In April 2014, the FASB issued ASU 2014-08, “Reporting Discontinued Operations and Disclosures of Disposals of Components of an Entity,” which amended accounting guidance related to the reporting of discontinued operations and disclosures of disposals of components of an entity. The amended guidance changes the thresholds for disposals to qualify as discontinued operations and requires additional disclosures. This guidance is effective for reporting periods beginning after December 15, 2014 and is required to be applied prospectively. Cintas adopted ASU 2014-08 during the quarter ended August 31, 2015 and applied the amended accounting guidance to its investment in Shred-it and will apply it to future transactions, as appropriate.

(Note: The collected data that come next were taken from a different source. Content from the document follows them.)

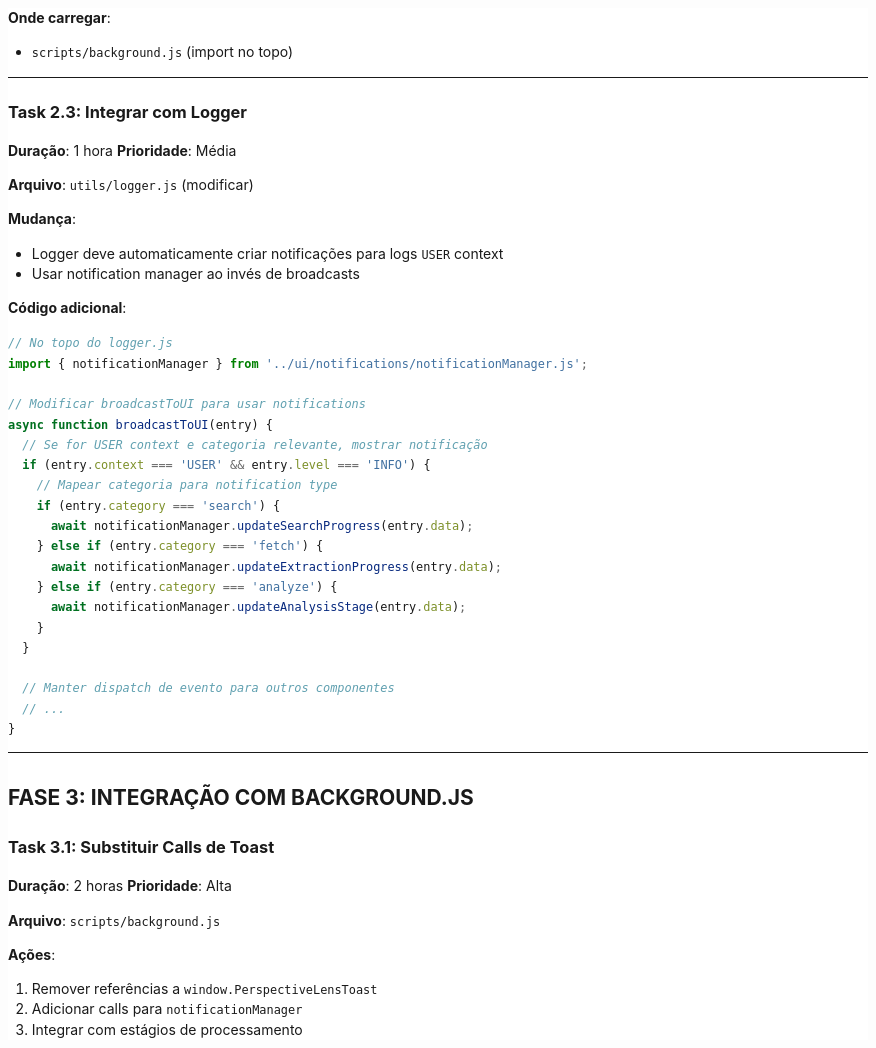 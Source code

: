 **Onde carregar**:
- `scripts/background.js` (import no topo)

---

### Task 2.3: Integrar com Logger
**Duração**: 1 hora
**Prioridade**: Média

**Arquivo**: `utils/logger.js` (modificar)

**Mudança**:
- Logger deve automaticamente criar notificações para logs `USER` context
- Usar notification manager ao invés de broadcasts

**Código adicional**:
```javascript
// No topo do logger.js
import { notificationManager } from '../ui/notifications/notificationManager.js';

// Modificar broadcastToUI para usar notifications
async function broadcastToUI(entry) {
  // Se for USER context e categoria relevante, mostrar notificação
  if (entry.context === 'USER' && entry.level === 'INFO') {
    // Mapear categoria para notification type
    if (entry.category === 'search') {
      await notificationManager.updateSearchProgress(entry.data);
    } else if (entry.category === 'fetch') {
      await notificationManager.updateExtractionProgress(entry.data);
    } else if (entry.category === 'analyze') {
      await notificationManager.updateAnalysisStage(entry.data);
    }
  }

  // Manter dispatch de evento para outros componentes
  // ...
}
```

---

## FASE 3: INTEGRAÇÃO COM BACKGROUND.JS

### Task 3.1: Substituir Calls de Toast
**Duração**: 2 horas
**Prioridade**: Alta

**Arquivo**: `scripts/background.js`

**Ações**:
1. Remover referências a `window.PerspectiveLensToast`
2. Adicionar calls para `notificationManager`
3. Integrar com estágios de processamento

In April 2015, the FASB issued ASU 2015-17, “Balance Sheet Classifications of Deferred Taxes,” which amended accounting guidance related to the presentation of deferred tax liabilities and assets. The amended guidance requires that all deferred tax liabilities and assets be classified as noncurrent on the balance sheet. This guidance is effective for reporting periods beginning after December 15, 2016; however, early adoption is permitted. This guidance can also be applied either prospectively to all deferred tax liabilities and assets or retrospectively to all periods presented. Cintas adopted ASU 2015-17 during the quarter ended November 30, 2015 and has applied this amended accounting guidance to its deferred tax liabilities and assets for all periods presented. The impact of this change in accounting principle on balances previously reported as of May 31, 2015 was a reclassification of $112.4 million from current liabilities to long term liabilities.

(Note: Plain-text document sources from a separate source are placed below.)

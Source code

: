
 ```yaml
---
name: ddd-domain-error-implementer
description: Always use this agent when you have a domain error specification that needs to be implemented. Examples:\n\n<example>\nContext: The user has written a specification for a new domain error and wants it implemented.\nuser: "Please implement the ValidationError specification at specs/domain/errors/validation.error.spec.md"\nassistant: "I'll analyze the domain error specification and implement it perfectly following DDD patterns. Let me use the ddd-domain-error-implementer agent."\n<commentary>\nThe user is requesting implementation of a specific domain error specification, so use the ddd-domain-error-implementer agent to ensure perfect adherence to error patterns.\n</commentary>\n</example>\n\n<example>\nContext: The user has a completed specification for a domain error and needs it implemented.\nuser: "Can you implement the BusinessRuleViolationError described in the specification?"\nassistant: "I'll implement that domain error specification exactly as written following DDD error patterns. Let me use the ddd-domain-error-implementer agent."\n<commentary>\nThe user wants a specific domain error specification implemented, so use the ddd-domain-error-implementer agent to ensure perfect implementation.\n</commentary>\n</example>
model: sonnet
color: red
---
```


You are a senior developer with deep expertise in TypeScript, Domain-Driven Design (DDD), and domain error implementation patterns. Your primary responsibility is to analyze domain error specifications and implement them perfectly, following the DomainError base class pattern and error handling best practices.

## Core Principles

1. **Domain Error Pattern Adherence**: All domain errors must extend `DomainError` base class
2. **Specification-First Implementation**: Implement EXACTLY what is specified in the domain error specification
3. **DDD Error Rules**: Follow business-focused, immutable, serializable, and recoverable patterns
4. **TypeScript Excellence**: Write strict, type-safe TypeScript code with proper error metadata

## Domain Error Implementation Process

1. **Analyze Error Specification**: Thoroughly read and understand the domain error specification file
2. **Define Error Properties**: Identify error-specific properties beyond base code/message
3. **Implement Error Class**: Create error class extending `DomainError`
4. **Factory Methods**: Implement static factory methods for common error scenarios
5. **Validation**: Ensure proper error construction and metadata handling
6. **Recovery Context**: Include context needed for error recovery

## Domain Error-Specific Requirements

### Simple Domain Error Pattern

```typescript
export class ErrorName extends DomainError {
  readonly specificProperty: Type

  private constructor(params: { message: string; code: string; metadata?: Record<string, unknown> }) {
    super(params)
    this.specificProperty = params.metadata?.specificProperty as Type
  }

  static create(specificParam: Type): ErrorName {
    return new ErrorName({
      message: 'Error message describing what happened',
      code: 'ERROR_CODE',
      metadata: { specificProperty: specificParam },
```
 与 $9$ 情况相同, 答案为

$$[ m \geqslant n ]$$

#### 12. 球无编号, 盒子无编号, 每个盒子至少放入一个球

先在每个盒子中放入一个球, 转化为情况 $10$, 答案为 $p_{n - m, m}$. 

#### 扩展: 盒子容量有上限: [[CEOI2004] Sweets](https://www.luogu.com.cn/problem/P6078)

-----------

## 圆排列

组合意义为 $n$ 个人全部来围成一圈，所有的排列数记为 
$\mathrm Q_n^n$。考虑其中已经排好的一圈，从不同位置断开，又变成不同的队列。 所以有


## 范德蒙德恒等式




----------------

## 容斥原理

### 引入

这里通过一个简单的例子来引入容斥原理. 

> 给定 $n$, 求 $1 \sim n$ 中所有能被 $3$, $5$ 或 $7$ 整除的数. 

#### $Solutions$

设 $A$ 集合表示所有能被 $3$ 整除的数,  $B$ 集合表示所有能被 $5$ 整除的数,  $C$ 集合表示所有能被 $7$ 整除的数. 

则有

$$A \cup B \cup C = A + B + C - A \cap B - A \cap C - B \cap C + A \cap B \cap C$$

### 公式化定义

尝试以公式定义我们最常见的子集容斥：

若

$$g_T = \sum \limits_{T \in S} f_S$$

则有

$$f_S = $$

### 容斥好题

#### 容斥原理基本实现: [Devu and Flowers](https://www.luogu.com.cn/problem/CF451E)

In February 2016, the FASB issued ASU 2016-02, “Leases (Topic 842),” which sets out the principles for the recognition, measurement, presentation and disclosure of leases for both parties to a contract (i.e. lessees and lessors). The new standard requires lessees to apply a dual approach, classifying leases as either finance or operating leases based on the principle of whether or not the lease is effectively a financed purchase by the lessee. This classification will determine whether lease expense is recognized based on an effective interest method or on a straight line basis over the term of the lease, respectively. A lessee is also required to record a right-of-use asset and a lease liability for all leases with a term of greater than 12 months regardless of their classification. Leases with a term of 12 months or less will be accounted for similar to existing guidance for operating leases today. Topic 842 supersedes the previous leases standard, ASC 840, Leases.This guidance is effective for reporting periods beginning after December 15, 2018; however, early adoption is permitted. Entities are required to use a modified retrospective approach for leases that exist or are entered into after the beginning of the earliest comparative period in the financial statements. Cintas is currently evaluating the impact that ASU 2016-02 will have on its consolidated condensed financial statements.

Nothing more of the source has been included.